Düşüncenin gücüyle gerçeklik nasıl değiştirilir?
Düşüncenin gücüyle gerçeklik nasıl değiştirilir?

Video: Düşüncenin gücüyle gerçeklik nasıl değiştirilir?

Video: Düşüncenin gücüyle gerçeklik nasıl değiştirilir?
Video: Asynchronous Code Execution Under the Hood - Burak Güneli 2024, Mayıs
Anonim

Dr. Joe Dispenza, bilincin gerçeklik üzerindeki etkisini bilimsel bir bakış açısıyla inceleyen ilk kişilerden biriydi. Madde ve zihin arasındaki ilişkiye dair teorisi, Sinyali Neler Yaptığını Biliyoruz belgeselinin yayınlanmasından sonra ona dünya çapında ün kazandırdı.

Joe Dispenza'nın en önemli keşfi, beynin fiziksel ve zihinsel deneyimler arasında ayrım yapmamasıdır.
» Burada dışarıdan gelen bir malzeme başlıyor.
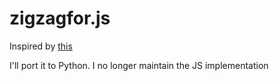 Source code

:# zigzagfor.js
Inspired by [this](https://github.com/bjpop/js-turtle/blob/928d61589ccadca66cca618cfd48f8a45f2e9275/examples/sierpinski.js)

I'll port it to Python. I no longer maintain the JS implementation
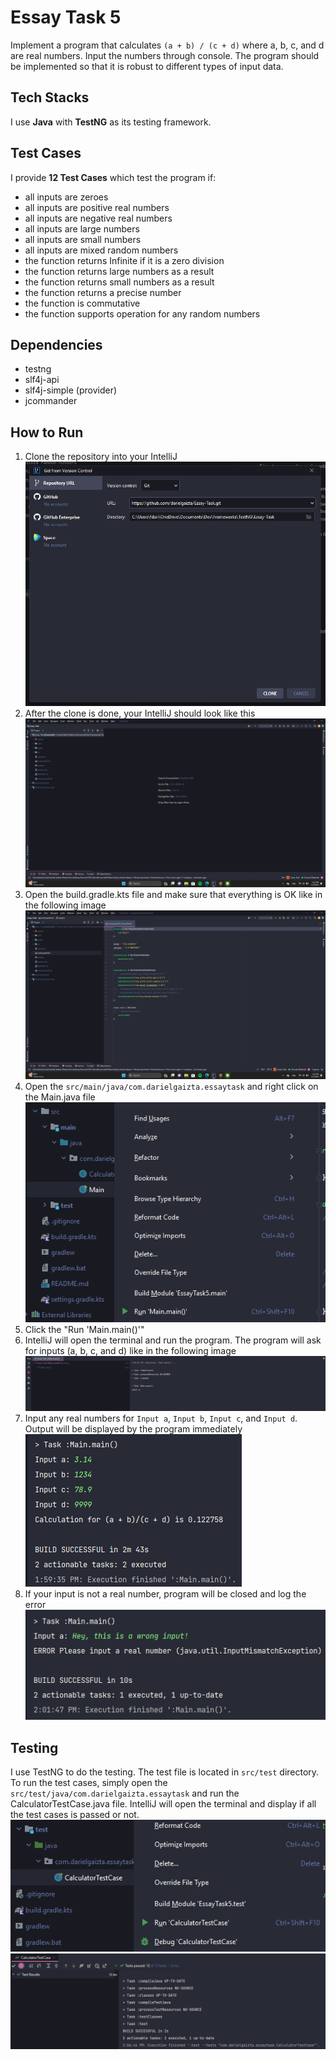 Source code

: # Essay Task 5
Implement a program that calculates `(a + b) / (c + d)` where a, b, c, and d are real numbers.
Input the numbers through console. The program should be implemented so that it is robust to
different types of input data.

## Tech Stacks
I use **Java** with **TestNG** as its testing framework.

## Test Cases
I provide **12 Test Cases** which test the program if:
- all inputs are zeroes
- all inputs are positive real numbers
- all inputs are negative real numbers
- all inputs are large numbers
- all inputs are small numbers
- all inputs are mixed random numbers
- the function returns Infinite if it is a zero division
- the function returns large numbers as a result
- the function returns small numbers as a result
- the function returns a precise number
- the function is commutative
- the function supports operation for any random numbers

## Dependencies
- testng
- slf4j-api
- slf4j-simple (provider)
- jcommander

## How to Run
1. Clone the repository into your IntelliJ
![img.png](doc/how_to_run/step_1.png)
2. After the clone is done, your IntelliJ should look like this
![img.png](doc/how_to_run/step_2.png)
3. Open the build.gradle.kts file and make sure that everything is OK like in the following image
![img.png](doc/how_to_run/step_3.png)
4. Open the `src/main/java/com.darielgaizta.essaytask` and right click on the Main.java file
![img.png](doc/how_to_run/step_4.png)
5. Click the "Run 'Main.main()'"
6. IntelliJ will open the terminal and run the program. The program will ask for inputs (a, b, c, and d) like in the following image
![img.png](doc/how_to_run/step_5.png)
7. Input any real numbers for `Input a`, `Input b`, `Input c`, and `Input d`. Output will be displayed by the program immediately
![img.png](doc/how_to_run/step_6.png)
8. If your input is not a real number, program will be closed and log the error
![img.png](doc/how_to_run/step_7.png)

## Testing
I use TestNG to do the testing. The test file is located in `src/test` directory. To run the test cases,
simply open the `src/test/java/com.darielgaizta.essaytask` and run the CalculatorTestCase.java file.
IntelliJ will open the terminal and display if all the test cases is passed or not.
![img.png](doc/how_to_test/step_1.png)
![img.png](doc/how_to_test/step_2.png) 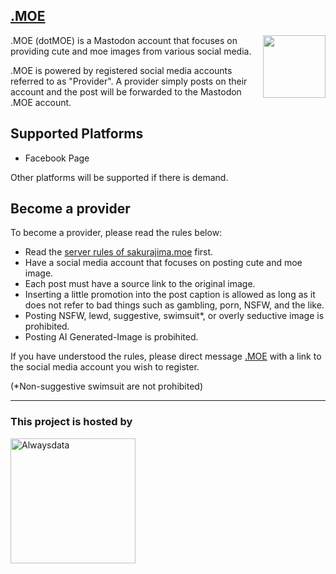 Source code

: ## [.MOE](https://sakurajima.moe/@dotmoe)
<img src="https://raw.githubusercontent.com/HaruByte/assets/main/dotMOE/dotMOE.png" align="right" width="100" height="100">
.MOE (dotMOE) is a Mastodon account that focuses on providing cute and moe images from various social media.

.MOE is powered by registered social media accounts referred to as "Provider". A provider simply posts on their account and the post will be forwarded to the Mastodon .MOE account.

## Supported Platforms
- Facebook Page

Other platforms will be supported if there is demand.

## Become a provider
To become a provider, please read the rules below:
- Read the [server rules of sakurajima.moe](https://blog.sakurajima.moe/server-rules/) first.
- Have a social media account that focuses on posting cute and moe image.
- Each post must have a source link to the original image.
- Inserting a little promotion into the post caption is allowed as long as it does not refer to bad things such as gambling, porn, NSFW, and the like.
- Posting NSFW, lewd, suggestive, swimsuit*, or overly seductive image is prohibited.
- Posting AI Generated-Image is probihited.

If you have understood the rules, please direct message [.MOE](https://sakurajima.moe/@dotmoe) with a link to the social media account you wish to register.

(*Non-suggestive swimsuit are not prohibited)

---

### This project is hosted by
<a href="https://alwaysdata.com"><img src="https://www.alwaysdata.com/static/svg/alwaysdata-logo-pink.svg" width="200" height="auto" alt="Alwaysdata"></a>
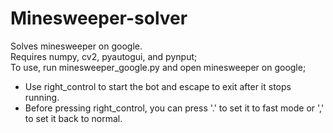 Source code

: # Minesweeper-solver
Solves minesweeper on google. \
Requires numpy, cv2, pyautogui, and pynput; \
To use, run minesweeper_google.py and open minesweeper on google; 
* Use right_control to start the bot and escape to exit after it stops running. 
* Before pressing right_control, you can press '.' to set it to fast mode or ',' to set it back to normal.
Kabaca söylemek gerekirse, "gri maddenin" hücreleri kesinlikle gerçeği ayırt etmez, yani. malzeme, hayali olandan, yani. düşüncelerden!

Doktorun bilinç ve nörofizyoloji alanındaki araştırmasının trajik bir deneyimle başladığını çok az kişi biliyor. Joe Dispenza'ya bir araba çarptıktan sonra doktorlar, hasarlı omurları daha sonra ömür boyu ağrıya yol açabilecek bir implantla sabitlemesini önerdi. Ancak bu şekilde doktorlara göre tekrar yürüyebildi.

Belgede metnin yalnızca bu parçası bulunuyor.